Source texts of formatted documents:

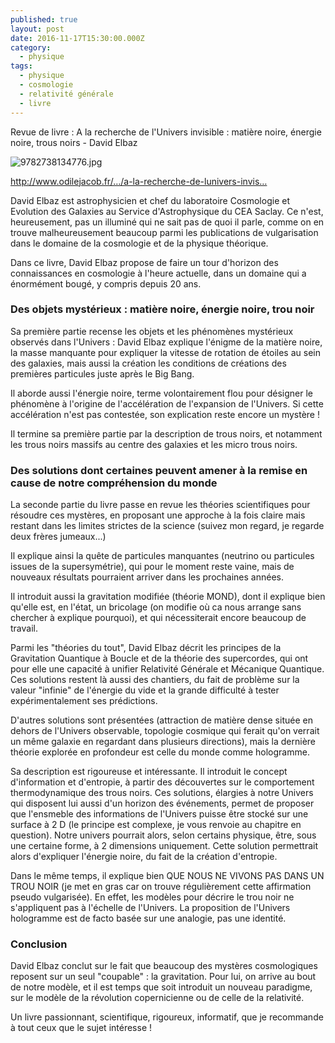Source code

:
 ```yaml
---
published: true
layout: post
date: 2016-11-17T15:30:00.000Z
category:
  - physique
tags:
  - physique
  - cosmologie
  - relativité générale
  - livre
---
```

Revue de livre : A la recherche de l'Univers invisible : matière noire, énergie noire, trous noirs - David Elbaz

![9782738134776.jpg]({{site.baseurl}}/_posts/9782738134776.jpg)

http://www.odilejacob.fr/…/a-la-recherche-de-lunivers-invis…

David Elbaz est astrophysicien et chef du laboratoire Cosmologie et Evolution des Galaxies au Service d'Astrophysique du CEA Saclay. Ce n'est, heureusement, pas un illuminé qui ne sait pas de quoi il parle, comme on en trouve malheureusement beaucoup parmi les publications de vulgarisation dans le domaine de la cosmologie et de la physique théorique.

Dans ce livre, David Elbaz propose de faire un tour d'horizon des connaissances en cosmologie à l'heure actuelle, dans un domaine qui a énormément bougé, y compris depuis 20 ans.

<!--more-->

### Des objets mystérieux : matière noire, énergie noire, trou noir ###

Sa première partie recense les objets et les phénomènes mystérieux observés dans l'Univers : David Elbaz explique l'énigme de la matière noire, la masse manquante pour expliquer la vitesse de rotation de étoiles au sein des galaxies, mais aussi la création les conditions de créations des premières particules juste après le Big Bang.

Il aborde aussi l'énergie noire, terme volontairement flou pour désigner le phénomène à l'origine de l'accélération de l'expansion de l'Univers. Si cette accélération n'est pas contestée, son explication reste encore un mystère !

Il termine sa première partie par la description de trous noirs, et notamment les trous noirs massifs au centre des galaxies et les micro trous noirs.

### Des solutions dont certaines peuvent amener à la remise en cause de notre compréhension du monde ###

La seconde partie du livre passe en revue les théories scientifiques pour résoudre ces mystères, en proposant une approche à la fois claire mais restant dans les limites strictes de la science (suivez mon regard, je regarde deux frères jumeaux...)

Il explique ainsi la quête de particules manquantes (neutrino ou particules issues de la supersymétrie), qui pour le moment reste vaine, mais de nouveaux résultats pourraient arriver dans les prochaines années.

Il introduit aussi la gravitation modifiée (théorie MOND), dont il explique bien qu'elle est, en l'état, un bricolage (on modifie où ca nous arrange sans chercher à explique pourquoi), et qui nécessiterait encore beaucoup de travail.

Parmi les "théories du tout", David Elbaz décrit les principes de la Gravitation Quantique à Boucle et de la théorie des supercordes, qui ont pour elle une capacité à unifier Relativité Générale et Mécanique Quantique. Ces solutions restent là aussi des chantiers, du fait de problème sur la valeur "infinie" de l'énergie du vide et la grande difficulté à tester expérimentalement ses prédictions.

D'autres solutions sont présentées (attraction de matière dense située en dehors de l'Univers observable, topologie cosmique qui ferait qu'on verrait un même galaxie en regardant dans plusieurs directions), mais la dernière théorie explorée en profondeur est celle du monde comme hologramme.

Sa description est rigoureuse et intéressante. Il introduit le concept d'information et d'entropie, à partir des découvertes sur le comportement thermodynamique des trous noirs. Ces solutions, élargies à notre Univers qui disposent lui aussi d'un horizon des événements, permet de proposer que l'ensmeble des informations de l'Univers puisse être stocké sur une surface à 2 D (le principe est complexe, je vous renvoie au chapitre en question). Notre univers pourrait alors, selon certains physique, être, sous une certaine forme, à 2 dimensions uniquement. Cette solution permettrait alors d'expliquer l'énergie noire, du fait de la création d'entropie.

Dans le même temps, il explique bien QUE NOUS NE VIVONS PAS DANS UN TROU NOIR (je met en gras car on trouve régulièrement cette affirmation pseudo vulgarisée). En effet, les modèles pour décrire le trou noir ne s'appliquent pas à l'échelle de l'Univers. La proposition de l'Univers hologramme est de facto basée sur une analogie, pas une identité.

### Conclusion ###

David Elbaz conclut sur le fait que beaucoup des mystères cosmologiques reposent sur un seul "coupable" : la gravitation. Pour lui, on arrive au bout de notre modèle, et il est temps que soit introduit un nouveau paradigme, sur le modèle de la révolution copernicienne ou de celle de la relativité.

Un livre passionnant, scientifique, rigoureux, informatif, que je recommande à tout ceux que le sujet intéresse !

== TASK TO COMPLETE ==
Every line with "particules" in it should be copied from the entries above.

== EXERCISE ANSWER ==
Sa première partie recense les objets et les phénomènes mystérieux observés dans l'Univers : David Elbaz explique l'énigme de la matière noire, la masse manquante pour expliquer la vitesse de rotation de étoiles au sein des galaxies, mais aussi la création les conditions de créations des premières particules juste après le Big Bang.
Il explique ainsi la quête de particules manquantes (neutrino ou particules issues de la supersymétrie), qui pour le moment reste vaine, mais de nouveaux résultats pourraient arriver dans les prochaines années.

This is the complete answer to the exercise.